Harga Minyak Goreng Melambung, Wakil Ketua FPKS: Rakyat Berkabung

MUS • Thursday, 2 Dec 2021 - 09:32 WIB

Jakarta - Anggota Komisi XI DPR RI dari Fraksi Partai Keadilan Sejahtera, Ecky Awal Mucharam, menyoroti harga minyak goreng di pasaran yang jauh lebih tinggi dari harga eceran tertinggi (HET) yang ditetapkan pemerintah.

“Minyak goreng mencapai Rp20.000 lebih per liter, sedangkan HET sebesar Rp11.000 per liter, Artinya harga riil hampir mencapai 200 persen dari HET. Dengan kata lain, HET yang ditetapkan pemerintah tersebut, tidak dapat menjadi pengendali kenaikan harga barang di pasaran,” ungkap Ecky.

‘’Kenaikan harga minyak goreng sebagai bahan pokok, akan berpengaruh terhadap harga dari jenis barang kebutuhan lain dan produk makanan turunannya,’’ lanjut Ecky.

Berdasarkan data Badan Pusat Statistik (BPS) mencatat pada Oktober 2021 indeks harga konsumen (IHK) mengalami inflasi sebesar 0,12 persen. Kenaikan harga minyak goreng menjadi salah satu penyebab inflasi. Minyak goreng memberikan andil inflasi 0,05 persen.

Lebih parahnya, harga minyak goreng saat ini masih diprediksi terus melonjak hingga kuartal I 2022. Kenaikan tersebut akibat menguatnya harga crude palm oil (CPO) atau minyak kelapa sawit dunia.

“Pemerintah harus mampu mengantisipasi kenaikan harga yang lebih fantastis lagi, khususnya menjelang awal tahun mendatang,” tegas Ecky.

Pada kondisi ini, kita kembali melihat bagaimana keberpihakan pemerintah kepada rakyat kecil.

Ecky menerangkan bahwa Indonesia telah menjadi produsen minyak kelapa sawit terbesar di dunia sejak 2006. Data Index Mundi mencatat, pada 2019, produksi sawit Indonesia mencapai 43,5 juta ton dengan pertumbuhan rata-rata 3,61 persen per tahun.

Produksi didukung oleh ketersediaan lahan perkebunan kelapa sawit Indonesia yang seluas 16,381 juta hektare.

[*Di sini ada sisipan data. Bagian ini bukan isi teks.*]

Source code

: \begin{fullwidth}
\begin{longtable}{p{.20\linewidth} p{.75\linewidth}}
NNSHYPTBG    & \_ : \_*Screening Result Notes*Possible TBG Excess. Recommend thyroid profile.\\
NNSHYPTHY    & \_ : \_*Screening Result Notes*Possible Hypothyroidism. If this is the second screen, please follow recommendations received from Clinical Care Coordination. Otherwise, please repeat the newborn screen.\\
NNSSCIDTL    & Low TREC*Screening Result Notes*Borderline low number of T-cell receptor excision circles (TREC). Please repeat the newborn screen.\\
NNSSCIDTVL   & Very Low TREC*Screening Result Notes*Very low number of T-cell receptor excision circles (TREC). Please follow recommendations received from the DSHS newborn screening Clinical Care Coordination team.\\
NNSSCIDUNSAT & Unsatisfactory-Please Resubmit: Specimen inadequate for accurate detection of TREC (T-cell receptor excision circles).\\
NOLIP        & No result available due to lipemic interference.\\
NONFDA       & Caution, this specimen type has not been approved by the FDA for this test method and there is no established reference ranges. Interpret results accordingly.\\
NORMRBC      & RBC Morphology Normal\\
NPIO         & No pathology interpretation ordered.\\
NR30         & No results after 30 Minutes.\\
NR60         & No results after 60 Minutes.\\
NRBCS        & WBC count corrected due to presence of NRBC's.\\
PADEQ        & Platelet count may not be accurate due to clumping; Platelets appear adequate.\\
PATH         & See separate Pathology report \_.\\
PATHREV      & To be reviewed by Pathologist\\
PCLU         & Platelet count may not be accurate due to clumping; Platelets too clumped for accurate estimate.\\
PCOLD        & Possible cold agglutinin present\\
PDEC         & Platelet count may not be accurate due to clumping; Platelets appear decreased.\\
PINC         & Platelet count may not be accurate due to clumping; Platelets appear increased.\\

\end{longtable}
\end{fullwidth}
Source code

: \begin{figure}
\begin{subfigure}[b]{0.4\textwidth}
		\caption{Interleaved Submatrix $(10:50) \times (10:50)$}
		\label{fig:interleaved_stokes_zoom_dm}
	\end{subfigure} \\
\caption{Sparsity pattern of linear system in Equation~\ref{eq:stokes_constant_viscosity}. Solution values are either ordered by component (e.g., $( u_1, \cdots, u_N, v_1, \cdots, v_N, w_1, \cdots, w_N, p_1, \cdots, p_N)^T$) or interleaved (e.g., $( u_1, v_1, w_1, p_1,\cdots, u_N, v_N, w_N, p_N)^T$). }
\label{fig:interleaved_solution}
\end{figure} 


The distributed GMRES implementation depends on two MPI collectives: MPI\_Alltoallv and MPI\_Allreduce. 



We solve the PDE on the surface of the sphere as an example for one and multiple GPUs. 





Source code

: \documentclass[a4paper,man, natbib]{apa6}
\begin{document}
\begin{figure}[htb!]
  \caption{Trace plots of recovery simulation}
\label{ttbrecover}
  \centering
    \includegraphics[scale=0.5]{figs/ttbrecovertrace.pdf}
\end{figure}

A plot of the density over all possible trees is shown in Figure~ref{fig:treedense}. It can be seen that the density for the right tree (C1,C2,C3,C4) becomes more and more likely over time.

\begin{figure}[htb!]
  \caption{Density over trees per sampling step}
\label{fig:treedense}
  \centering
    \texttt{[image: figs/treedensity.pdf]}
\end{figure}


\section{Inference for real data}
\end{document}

Ironinya, pada kenaikan harga ini, konglomerat pemilik perkebunan kelapa sawit sedang dibanjiri uang hasil ekspor sawit. Sedangkan dalam waktu bersamaan rakyat kecil ‘berkabung’ akibat kebutuhan pokok kian melambung, terlebih harga minyak goreng yang membumbung dan tak mampu dibendung.

‘’Pemerintah harus segera menyikapi dengan bijak situasi ketimpangan ini," papar Ecky.

“Bukan hanya kenaikan harga minyak goreng saat ini yang dikeluhkan masyarakat, minyak goreng juga sulit ditemui di warung-warung eceran. Indikasi adanya penimbunan minyak goreng sebgai akibat prediksi kenaikan harga yang masih berlanjut, makin memperburuk situasi," jelas Ecky.

Ecky menerangkan bahwa berdasarkan data sebenarnya pasokan minyak goreng di masyarakat saat ini relatif aman. Kebutuhan minyak goreng nasional sebesar 5,06 juta ton per tahun, sedangkan produksinya bisa mencapai 8,02 juta ton. Hal yang perlu diperbaiki pada prakteknya adalah integrasi antara produsen minyak goreng dengan produsen CPO.

‘’Mestinya intervensi pemerintah terhadap harga minyak goreng dapat berjalan mudah, mengingat Indonesia adalah produsen CPO terbesar di dunia," kata Ecky.

Ecky mendorong pemerintah segera meminta pengusaha minyak goreng untuk menerapkan kewajiban pasok domestik atau domestic market obligation (DMO).

‘’Dengan adanya DMO, produsen minyak goreng diwajibkan memproduksi minyak goreng kemasan sederhana untuk keperluan domestik, sehingga rakyat dapat memenuhi kebutuhan minyak goreng dengan lebih mudah dan murah," pungkas Ecky.